Friday, 20 June 2014

New music videos from Lana Del Rey, MØ, Jon Hopkins

There's some new music videos I'd like to share with you guys so let's get on with it!

First of all, we've got Lana Del Rey with her (apparently) latest single "Shades of Cool", one of my favourites from her new album Ultraviolence (expect a review in the near future). Musically it - along with the rest of the LP - represents a slightly more minimal direction for her, but the video is every bit as Lana-esque than anything we've seen before: there's smoking and dancing in slow-motion, there's an older man as her love interest, there's rows of palm trees, there's driving in a fancy convertible and yes, there's even the good ol' Stars and Stripes. Much American, such Lana, so wow. We're hardly speaking of a proper reinvention here but oh well, the song's quite amazing nonetheless.

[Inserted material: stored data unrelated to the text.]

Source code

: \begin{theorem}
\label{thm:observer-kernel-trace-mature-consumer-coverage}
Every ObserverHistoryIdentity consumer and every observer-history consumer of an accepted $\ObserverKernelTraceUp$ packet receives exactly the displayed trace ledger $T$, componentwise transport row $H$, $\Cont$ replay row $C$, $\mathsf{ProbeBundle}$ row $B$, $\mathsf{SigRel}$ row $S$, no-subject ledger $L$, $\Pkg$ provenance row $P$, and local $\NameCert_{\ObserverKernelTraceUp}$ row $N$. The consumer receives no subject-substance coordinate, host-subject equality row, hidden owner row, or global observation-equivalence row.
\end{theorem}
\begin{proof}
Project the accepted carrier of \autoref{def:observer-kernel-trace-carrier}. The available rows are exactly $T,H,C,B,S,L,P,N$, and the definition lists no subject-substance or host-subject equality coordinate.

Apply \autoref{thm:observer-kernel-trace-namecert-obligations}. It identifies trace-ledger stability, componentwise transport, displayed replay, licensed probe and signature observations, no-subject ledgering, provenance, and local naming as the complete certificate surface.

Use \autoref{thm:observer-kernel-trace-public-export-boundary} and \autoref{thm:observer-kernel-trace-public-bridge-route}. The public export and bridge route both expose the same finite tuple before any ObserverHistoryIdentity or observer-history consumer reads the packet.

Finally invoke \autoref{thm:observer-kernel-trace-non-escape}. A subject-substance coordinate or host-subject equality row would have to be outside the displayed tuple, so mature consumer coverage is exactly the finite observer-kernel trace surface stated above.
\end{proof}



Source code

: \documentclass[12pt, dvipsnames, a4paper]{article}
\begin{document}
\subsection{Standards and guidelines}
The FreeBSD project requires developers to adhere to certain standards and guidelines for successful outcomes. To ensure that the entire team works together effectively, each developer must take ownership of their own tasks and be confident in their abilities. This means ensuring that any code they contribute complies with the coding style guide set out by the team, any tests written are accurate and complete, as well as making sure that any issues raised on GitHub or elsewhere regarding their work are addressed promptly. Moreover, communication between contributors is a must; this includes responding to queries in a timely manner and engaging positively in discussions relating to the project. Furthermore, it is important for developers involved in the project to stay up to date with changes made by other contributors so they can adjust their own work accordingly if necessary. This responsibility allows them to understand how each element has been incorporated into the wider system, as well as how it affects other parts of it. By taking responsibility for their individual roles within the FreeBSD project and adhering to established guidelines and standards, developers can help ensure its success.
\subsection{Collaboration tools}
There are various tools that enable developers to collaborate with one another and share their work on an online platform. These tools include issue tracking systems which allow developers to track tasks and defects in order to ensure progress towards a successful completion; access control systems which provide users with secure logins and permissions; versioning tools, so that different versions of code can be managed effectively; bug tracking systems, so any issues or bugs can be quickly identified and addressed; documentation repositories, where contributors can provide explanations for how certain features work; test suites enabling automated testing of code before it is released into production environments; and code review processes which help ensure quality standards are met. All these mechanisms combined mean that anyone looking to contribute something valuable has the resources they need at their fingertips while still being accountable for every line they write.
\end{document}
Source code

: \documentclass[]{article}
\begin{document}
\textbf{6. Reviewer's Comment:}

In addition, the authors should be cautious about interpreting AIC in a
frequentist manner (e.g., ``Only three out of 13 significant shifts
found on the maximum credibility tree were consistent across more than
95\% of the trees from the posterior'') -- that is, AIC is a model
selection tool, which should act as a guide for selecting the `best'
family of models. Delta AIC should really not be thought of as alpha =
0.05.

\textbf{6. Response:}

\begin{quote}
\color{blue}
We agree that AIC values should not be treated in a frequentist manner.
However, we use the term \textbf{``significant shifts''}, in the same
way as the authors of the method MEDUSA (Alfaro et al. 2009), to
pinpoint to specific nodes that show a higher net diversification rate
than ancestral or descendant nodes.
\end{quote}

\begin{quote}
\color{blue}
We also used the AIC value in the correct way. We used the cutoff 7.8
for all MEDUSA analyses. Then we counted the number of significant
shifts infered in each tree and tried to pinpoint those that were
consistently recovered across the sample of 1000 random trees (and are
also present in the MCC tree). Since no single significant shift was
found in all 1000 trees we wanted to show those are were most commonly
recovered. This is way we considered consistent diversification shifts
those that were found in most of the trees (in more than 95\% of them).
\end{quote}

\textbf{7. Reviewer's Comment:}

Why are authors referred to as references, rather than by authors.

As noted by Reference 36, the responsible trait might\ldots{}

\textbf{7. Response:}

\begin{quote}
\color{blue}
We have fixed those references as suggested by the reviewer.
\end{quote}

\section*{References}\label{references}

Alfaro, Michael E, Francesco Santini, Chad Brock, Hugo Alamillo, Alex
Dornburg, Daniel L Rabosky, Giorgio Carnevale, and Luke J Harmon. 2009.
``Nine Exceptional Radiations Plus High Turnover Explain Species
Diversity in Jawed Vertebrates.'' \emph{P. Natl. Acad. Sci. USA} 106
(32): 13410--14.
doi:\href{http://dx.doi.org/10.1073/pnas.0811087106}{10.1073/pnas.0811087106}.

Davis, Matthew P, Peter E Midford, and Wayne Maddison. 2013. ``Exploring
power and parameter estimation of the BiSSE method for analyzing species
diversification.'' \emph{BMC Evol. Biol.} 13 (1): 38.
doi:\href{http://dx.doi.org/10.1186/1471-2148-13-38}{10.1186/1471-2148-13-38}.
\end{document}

Then there's the incredible Danish indie pop sensation MØ with her latest single "Walk This Way", taken from her 2014 debut album No Mythologies To Follow. I've still yet to review it but spoiler alert: it's good. Directed as a collaboration with the i-D magazine, the music video is a high school-themed romp and portrays MØ as a bubblegum-chewing queen bee of her high school athlete posse. The clip also takes MØ's trademark ponytail to a whole new level.

I've been totally obsessed with this singer ever since I saw her live last year, and it's starting to look like she's just about to break through internationally, too - she's been touring the States, getting a lot of media attention and even appearing on national TV! Check out her performances of "Pilgrim" and "Don't Wanna Dance" on Jimmy Kimmel Live!:

Mark my words, she's going to be huge. Such a promising talent, and she puts on an amazing, batshit crazy show, too!

And lastly, we've got Jon Hopkins with a new version of his amazing tune We Disappear from his latest album Immunity. Featuring the soulful vocals of Lulu James, it's an interesting take on the song. Her gorgeous voice complements the song beautifully, but in my opinion, the track's original, instrumental version was hypnotic and captivating in ways that this one isn't. Perhaps that's the magic of instrumental music: it allows the listener to project more of their own interpretation and imagination onto the composition. Still, the new version is stunning in its own way, and the combination of James's organic, classical vocals and Hopkins's futuristic glitch-hop arrangements make a fascinating juxtaposition.